1974 sonrası gelen hükümetlerin Kıbrıs meselesini savsaklaması sonucu iyice köşeye sıkıştık. Kafalar karışık, ne 'ver kurtul' ne de 'asla, birkarış toprak vermeyiz' diyenlerin net ve detaylı planları var. Her şey muhtemelen bizim dışımızda karar verecek mercilere bağlı olarak gelişecek.
Rumlar kabul edip müzakere masasına oturulacak olursa Türk halkının haklarını bugünkü konumunda koruyabilecek çok az hamle kaldı elimizde. MGK son olarak Annan Planı referans alınarak yapılacak müzakereler ile hızla sonuç alınması yolunda karar aldı.
RİSKLİ YÖNLERİ
Bu planının bizim açımızdan en riskli yönleri göç hareketleri ve mülkün iadesi konularıdır. Avrupa Birliği'nin de bilhassa Yunanistan'ın- desteğiyle Rum tarafı bu esaslardan yararlanarak Türk tarafına yerleşmesi ve Türkleri azınlıkta bırakması olası bir durum.
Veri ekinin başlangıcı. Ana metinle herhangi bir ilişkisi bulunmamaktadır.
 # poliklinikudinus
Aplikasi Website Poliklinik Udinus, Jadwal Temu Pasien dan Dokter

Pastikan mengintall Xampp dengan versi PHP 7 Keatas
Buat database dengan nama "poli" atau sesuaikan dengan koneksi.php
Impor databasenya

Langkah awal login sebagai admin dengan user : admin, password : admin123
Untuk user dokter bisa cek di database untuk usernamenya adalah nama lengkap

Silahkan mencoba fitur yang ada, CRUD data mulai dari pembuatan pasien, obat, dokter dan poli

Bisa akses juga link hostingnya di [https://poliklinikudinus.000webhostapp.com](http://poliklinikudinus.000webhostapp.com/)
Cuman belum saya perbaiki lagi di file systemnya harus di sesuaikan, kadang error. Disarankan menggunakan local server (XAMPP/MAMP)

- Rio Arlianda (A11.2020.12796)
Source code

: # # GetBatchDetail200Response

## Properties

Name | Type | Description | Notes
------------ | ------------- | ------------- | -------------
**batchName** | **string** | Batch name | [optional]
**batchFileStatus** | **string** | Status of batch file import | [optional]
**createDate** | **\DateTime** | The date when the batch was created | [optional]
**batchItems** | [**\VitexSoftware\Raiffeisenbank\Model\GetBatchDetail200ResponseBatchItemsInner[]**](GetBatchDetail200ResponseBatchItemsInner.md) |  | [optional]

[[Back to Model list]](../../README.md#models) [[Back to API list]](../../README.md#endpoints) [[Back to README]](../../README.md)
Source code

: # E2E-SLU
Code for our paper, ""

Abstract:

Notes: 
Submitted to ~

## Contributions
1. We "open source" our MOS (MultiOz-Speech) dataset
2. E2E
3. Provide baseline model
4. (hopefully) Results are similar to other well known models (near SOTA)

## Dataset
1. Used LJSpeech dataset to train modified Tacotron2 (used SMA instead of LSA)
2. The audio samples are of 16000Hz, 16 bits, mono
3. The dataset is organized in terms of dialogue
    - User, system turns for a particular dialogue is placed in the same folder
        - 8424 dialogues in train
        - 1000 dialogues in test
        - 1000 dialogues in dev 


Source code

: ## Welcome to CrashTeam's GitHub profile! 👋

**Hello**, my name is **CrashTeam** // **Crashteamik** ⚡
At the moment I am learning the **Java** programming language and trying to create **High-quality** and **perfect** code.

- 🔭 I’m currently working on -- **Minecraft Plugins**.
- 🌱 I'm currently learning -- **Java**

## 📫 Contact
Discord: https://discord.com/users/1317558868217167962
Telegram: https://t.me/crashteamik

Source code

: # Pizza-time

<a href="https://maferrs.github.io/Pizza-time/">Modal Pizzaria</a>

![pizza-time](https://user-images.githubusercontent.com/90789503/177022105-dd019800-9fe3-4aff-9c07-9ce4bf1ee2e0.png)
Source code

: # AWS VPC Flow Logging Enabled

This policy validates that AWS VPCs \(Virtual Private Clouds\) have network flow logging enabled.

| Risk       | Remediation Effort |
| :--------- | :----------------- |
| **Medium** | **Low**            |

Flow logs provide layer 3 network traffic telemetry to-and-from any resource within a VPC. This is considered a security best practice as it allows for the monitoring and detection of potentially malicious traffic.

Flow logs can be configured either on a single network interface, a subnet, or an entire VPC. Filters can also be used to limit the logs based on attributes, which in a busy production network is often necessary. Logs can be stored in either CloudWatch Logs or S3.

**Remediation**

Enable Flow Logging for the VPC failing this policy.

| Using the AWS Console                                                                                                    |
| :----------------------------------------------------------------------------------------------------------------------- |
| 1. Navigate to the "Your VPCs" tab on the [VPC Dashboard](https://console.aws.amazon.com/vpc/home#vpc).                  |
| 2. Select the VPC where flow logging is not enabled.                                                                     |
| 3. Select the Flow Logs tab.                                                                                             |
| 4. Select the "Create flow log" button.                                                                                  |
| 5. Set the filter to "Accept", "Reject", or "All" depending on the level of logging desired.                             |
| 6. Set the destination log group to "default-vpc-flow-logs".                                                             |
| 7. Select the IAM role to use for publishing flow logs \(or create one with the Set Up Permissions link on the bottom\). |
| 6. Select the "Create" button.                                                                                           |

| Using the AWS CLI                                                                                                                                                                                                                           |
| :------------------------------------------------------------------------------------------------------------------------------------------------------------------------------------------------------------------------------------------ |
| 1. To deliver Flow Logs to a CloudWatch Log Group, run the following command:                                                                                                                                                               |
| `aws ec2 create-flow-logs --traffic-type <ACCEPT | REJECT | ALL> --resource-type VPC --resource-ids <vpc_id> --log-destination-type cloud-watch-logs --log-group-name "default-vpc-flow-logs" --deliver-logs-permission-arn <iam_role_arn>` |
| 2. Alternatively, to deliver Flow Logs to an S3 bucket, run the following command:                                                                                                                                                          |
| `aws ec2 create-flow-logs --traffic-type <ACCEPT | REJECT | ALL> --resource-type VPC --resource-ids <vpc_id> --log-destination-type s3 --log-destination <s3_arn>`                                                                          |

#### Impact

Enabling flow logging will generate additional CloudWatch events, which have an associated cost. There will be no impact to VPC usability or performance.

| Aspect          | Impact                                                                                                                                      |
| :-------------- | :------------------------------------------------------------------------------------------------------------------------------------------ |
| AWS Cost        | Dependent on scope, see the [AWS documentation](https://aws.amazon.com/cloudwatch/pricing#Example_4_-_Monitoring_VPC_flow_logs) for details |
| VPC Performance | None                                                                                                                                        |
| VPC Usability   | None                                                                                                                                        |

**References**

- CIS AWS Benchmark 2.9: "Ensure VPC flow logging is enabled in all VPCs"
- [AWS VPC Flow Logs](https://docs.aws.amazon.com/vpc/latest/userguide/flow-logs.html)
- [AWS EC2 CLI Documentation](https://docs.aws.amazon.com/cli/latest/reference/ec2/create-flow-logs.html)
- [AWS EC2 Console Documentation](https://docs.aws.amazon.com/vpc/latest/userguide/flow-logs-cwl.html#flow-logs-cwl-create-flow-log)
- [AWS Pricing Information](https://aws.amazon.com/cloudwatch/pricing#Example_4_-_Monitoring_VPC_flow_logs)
Söz konusu olan en az elli bin Rum vatandaşının göçü. Bu durumda yapabileceğimiz en iyi hamle Kofi Annan Planı'nı olduğu gibi kabul edip mülk ve göçle ilgili hükümlerin Türkiye'nin Avrupa Birliği'ne üye olmasından sonra yürürlüğe gireceğini kabul ettirebilmek olacaktır. Bu şekilde Türkiye uzlaşmacı bir tavır göstererek karar verme sürecini Avrupa Birliği'ne yüklemiş olacaktır.
ASKERİ STRATEJİ
Kıbrıs'ın konumuna askeri strateji açısından bakıldığında göz ardı edilmeyecek gerçekler ortaya çıkıyor. Lozan ve Montrö Antlaşmaları'nda Yunanlıların Ege adalarında Midilli, Sisam, Sakız ve İkarya; Limni, Semadirek ile Onikiada'da silahlı kuvvet bulunduramayacağı, askeri üs ve tahkimatların yapılamayacağı maddelerine karşın Yunanistan 1960'lardan itibaren sistematik bir şekilde adaları silahlandırmaya başlamıştır.
Bilhassa Çanakkale Boğazı'nın ağzında Limni Adası'nda kurulan hava üssünde konuşlandırılmış F-16 Filosu tehdit edici bir unsur olarak dikkat çekiyor.
Datça Yarımadası'nın yaklaşık 200 kilometre batısında Santorini Adası'nda konuşlanmış Fantom uçakları bu adanın turizmin dışında da önem taşıdığını gösteriyor. Bu örneklere Girit Adası'ndaki iki üs eklenebilir. Ayrıca kıyı şeridimize çok yakın Rodos, Sakız, Midilli, İkarya, İstanköy, Sisam, Karpathos gibi adalarda gerektiğinde askeri amaçla kullanılabilecek çapta hava alanları mevcut.
TEHDİT OLUŞTURUR
Burnumuzun dibinde Limni'den başlayıp Girit üzerinden ülkemizi batıdan saran bu tehlike çemberini güneydoğuda Kıbrıs Adası tamamlayabilir. Bu adada Zygi'de kurulmakta olan deniz, Baf'ta kurulan hava üsleri Yunanistan'a stratejik olarak Türkiye'nin büyük bir kısmına havadan saldırabilecek bir tehdit oluşturur. Kıbrıs'ın kaybı durumunda ülkemiz Doğu Akdeniz'den silinir. Adadan askerlerimizin çekilmesi sadece temsili bir askeri birliğin kalmasını şahsen benim aklım almıyor.
Kıbrıs hiçbir zaman "ver kurtul" olarak düşünülecek bir yer değil. Bu durumdan adada yaşayan Kıbrıs Türkleri'nin bile haberi yok gibi gözüküyor.